• Task brief: Scan the entries below for the word "caption", then copy each line that holds it.

Dataset excerpts:
########################################
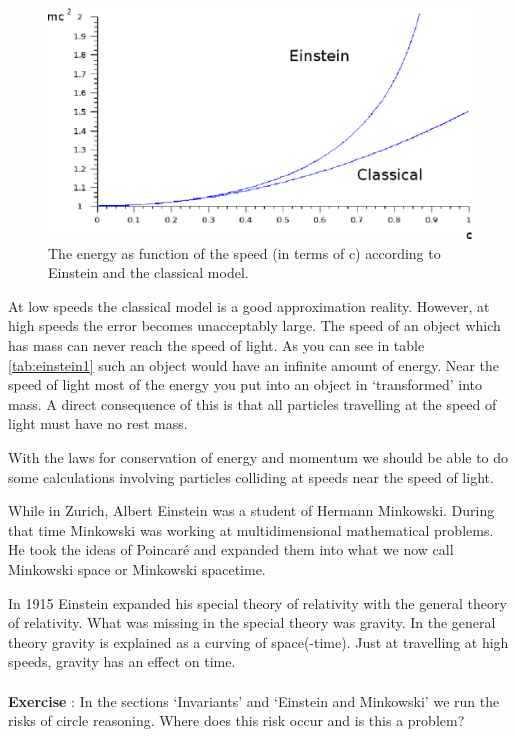 \documentclass[12pt,a4paper]{article}
\numberwithin{equation}{section}
\numberwithin{figure}{section}
\newcounter{Exercise}
\numberwithin{table}{section}
\begin{document}
\begin{figure}\begin{center}
\includegraphics[scale=0.4]{einstein_vs_classical.eps}
\caption{The energy as function of the speed (in terms of c) according to Einstein and the classical model.}\label{fig:einstein_vs_classica}
\end{center}\end{figure}

At low speeds the classical model is a good approximation reality. However, at high speeds the error becomes unacceptably large. The speed of an object which has mass can never reach the speed of light. As you can see in table \ref{tab:einstein1} such an object would have an infinite amount of energy. Near the speed of light most of the energy you put into an object in `transformed' into mass. A direct consequence of this is that all particles travelling at the speed of light must have no rest mass.

With the laws for conservation of energy and momentum we should be able to do some calculations involving particles colliding at speeds near the speed of light.

While in Zurich, Albert Einstein was a student of Hermann Minkowski. During that time Minkowski was working at multidimensional mathematical problems. He took the ideas of Poincar\'e and expanded them into what we now call Minkowski space or Minkowski spacetime.

In 1915 Einstein expanded his special theory of relativity with the general theory of relativity. What was missing in the special theory was gravity. In the general theory gravity is explained as a curving of space(-time). Just at travelling at high speeds, gravity has an effect on time.

\paragraph{} \textbf{Exercise \theExercise {}} : In the sections `Invariants' and `Einstein and Minkowski' we run the risks of circle reasoning. Where does this risk occur and is this a problem?
\end{document}
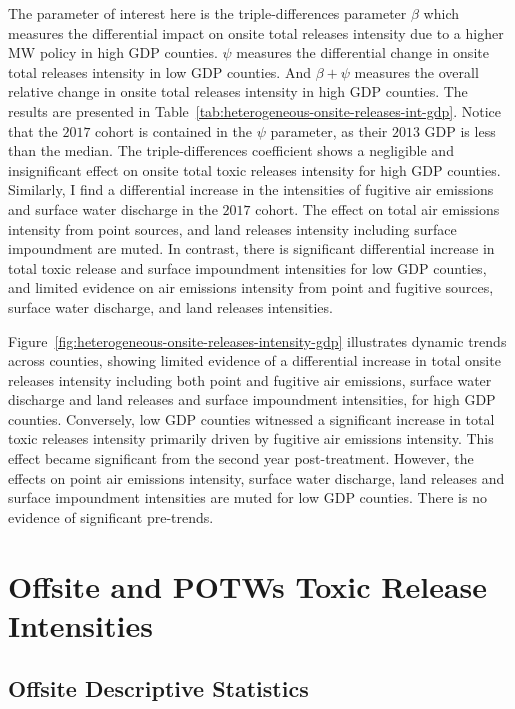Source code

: \documentclass[numsec,webpdf,contemporary,large,namedate]{oup-authoring-template}%
\begin{document}
    The parameter of interest here is the triple-differences parameter $\beta$ which measures the differential impact on onsite total releases intensity due to a higher MW policy in high GDP counties. $\psi$ measures the differential change in onsite total releases intensity in low GDP counties. And $\beta + \psi$ measures the overall relative change in onsite total releases intensity in high GDP counties. The results are presented in Table~\ref{tab:heterogeneous-onsite-releases-int-gdp}. Notice that the $2017$ cohort is contained in the $\psi$ parameter, as their $2013$ GDP is less than the median. The triple-differences coefficient shows a negligible and insignificant effect on onsite total toxic releases intensity for high GDP counties. Similarly, I find a differential increase in the intensities of fugitive air emissions and surface water discharge in the $2017$ cohort. The effect on total air emissions intensity from point sources, and land releases intensity including surface impoundment are muted. In contrast, there is significant differential increase in total toxic release and surface impoundment intensities for low GDP counties, and limited evidence on air emissions intensity from point and fugitive sources, surface water discharge, and land releases intensities.
    
    

    Figure~\ref{fig:heterogeneous-onsite-releases-intensity-gdp} illustrates dynamic trends across counties, showing limited evidence of a differential increase in total onsite releases intensity including both point and fugitive air emissions, surface water discharge and land releases and surface impoundment intensities, for high GDP counties. Conversely, low GDP counties witnessed a significant increase in total toxic releases intensity primarily driven by fugitive air emissions intensity. This effect became significant from the second year post-treatment. However, the effects on point air emissions intensity, surface water discharge, land releases and surface impoundment intensities are muted for low GDP counties. There is no evidence of significant pre-trends.


    \section{Offsite and POTWs Toxic Release Intensities}\label{sec:offsite-and-potws-toxic-release-intensities}

    \subsection{Offsite Descriptive Statistics}\label{subsec:offsite-descriptive-statistics}
    
    
\end{document}
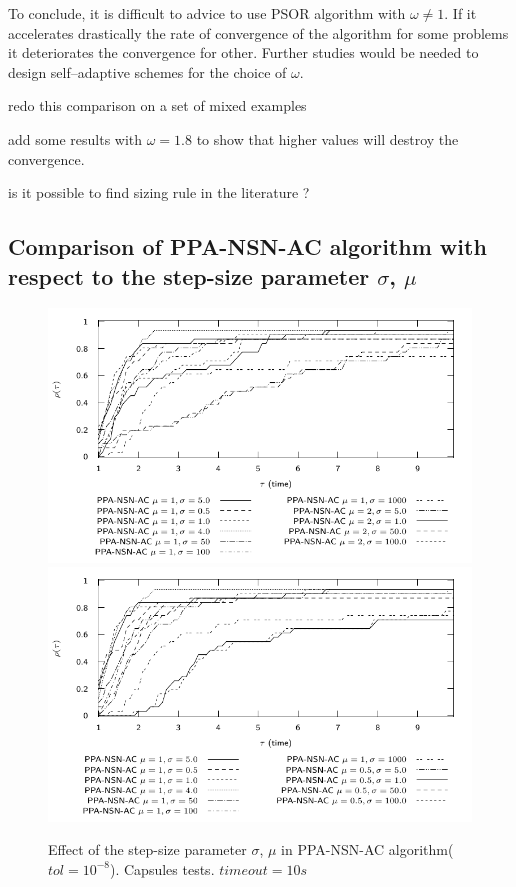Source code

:To conclude, it is difficult to advice to use PSOR algorithm with $\omega\neq 1$. If it accelerates drastically the rate of convergence of the algorithm for some problems it deteriorates the convergence for other. Further studies would be needed to design self--adaptive schemes for the choice of $\omega$.

\begin{ndrva}
  \item redo this comparison on a set of mixed examples
  \item add some results with $\omega =1.8$ to show that higher values will destroy the convergence.
  \item is it possible to find sizing rule in the literature ?
\end{ndrva}



\subsection{Comparison of PPA-NSN-AC algorithm with respect to  the step-size parameter $\sigma$, $\mu$}

\begin{figure}
  \centering
  \includegraphics[width=\widthfigure\textwidth]{../figure/profile-Capsules-reduced-PPA-NSN-AC-1_10-time.pdf}
  \includegraphics[width=\widthfigure\textwidth]{../figure/profile-Capsules-reduced-PPA-NSN-AC-1_10-time-bis.pdf}
   \caption{Effect of the step-size parameter $\sigma$, $\mu$ in PPA-NSN-AC algorithm( $tol = 10^{-8}$). Capsules tests. $timeout=10s$}
  \label{fig:profile-Capsules-reduced-PPA-NSN-AC-1_10-time}
\end{figure}

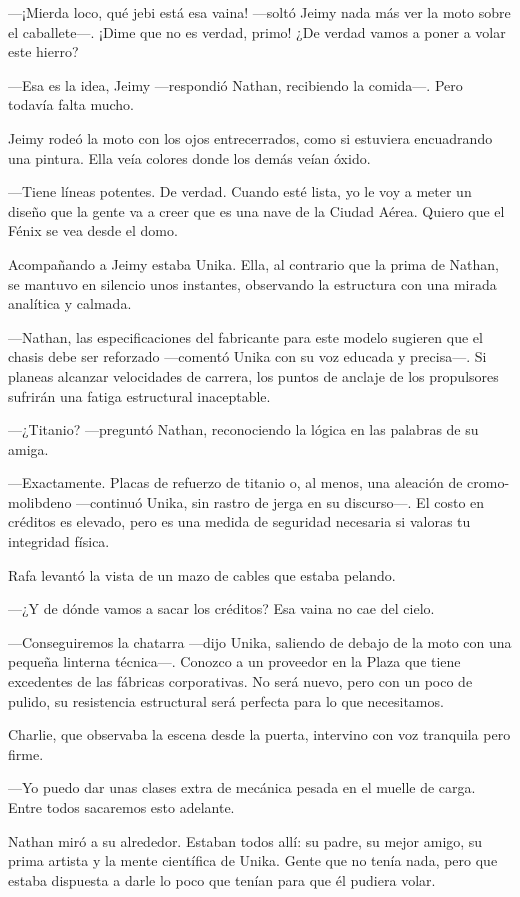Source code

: \documentclass[12pt,a4paper]{book}
\begin{document}
---¡Mierda loco, qué jebi está esa vaina! ---soltó Jeimy nada más ver la moto sobre el caballete---. ¡Dime que no es verdad, primo! ¿De verdad vamos a poner a volar este hierro?

---Esa es la idea, Jeimy ---respondió Nathan, recibiendo la comida---. Pero todavía falta mucho.

Jeimy rodeó la moto con los ojos entrecerrados, como si estuviera encuadrando una pintura. Ella veía colores donde los demás veían óxido.

---Tiene líneas potentes. De verdad. Cuando esté lista, yo le voy a meter un diseño que la gente va a creer que es una nave de la Ciudad Aérea. Quiero que el Fénix se vea desde el domo.

Acompañando a Jeimy estaba Unika. Ella, al contrario que la prima de Nathan, se mantuvo en silencio unos instantes, observando la estructura con una mirada analítica y calmada.

---Nathan, las especificaciones del fabricante para este modelo sugieren que el chasis debe ser reforzado ---comentó Unika con su voz educada y precisa---. Si planeas alcanzar velocidades de carrera, los puntos de anclaje de los propulsores sufrirán una fatiga estructural inaceptable.

 ---¿Titanio? ---preguntó Nathan, reconociendo la lógica en las palabras de su amiga.

 ---Exactamente. Placas de refuerzo de titanio o, al menos, una aleación de cromo-molibdeno ---continuó Unika, sin rastro de jerga en su discurso---. El costo en créditos es elevado, pero es una medida de seguridad necesaria si valoras tu integridad física.

Rafa levantó la vista de un mazo de cables que estaba pelando.

---¿Y de dónde vamos a sacar los créditos? Esa vaina no cae del cielo.

---Conseguiremos la chatarra ---dijo Unika, saliendo de debajo de la moto con una pequeña linterna técnica---. Conozco a un proveedor en la Plaza que tiene excedentes de las fábricas corporativas. No será nuevo, pero con un poco de pulido, su resistencia estructural será perfecta para lo que necesitamos.

Charlie, que observaba la escena desde la puerta, intervino con voz tranquila pero firme.

---Yo puedo dar unas clases extra de mecánica pesada en el muelle de carga. Entre todos sacaremos esto adelante.

Nathan miró a su alrededor. Estaban todos allí: su padre, su mejor amigo, su prima artista y la mente científica de Unika. Gente que no tenía nada, pero que estaba dispuesta a darle lo poco que tenían para que él pudiera volar.
\end{document}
########################################
• Answer to the exercise:
\caption{The energy as function of the speed (in terms of c) according to Einstein and the classical model.}\label{fig:einstein_vs_classica}
   \caption{Effect of the step-size parameter $\sigma$, $\mu$ in PPA-NSN-AC algorithm( $tol = 10^{-8}$). Capsules tests. $timeout=10s$}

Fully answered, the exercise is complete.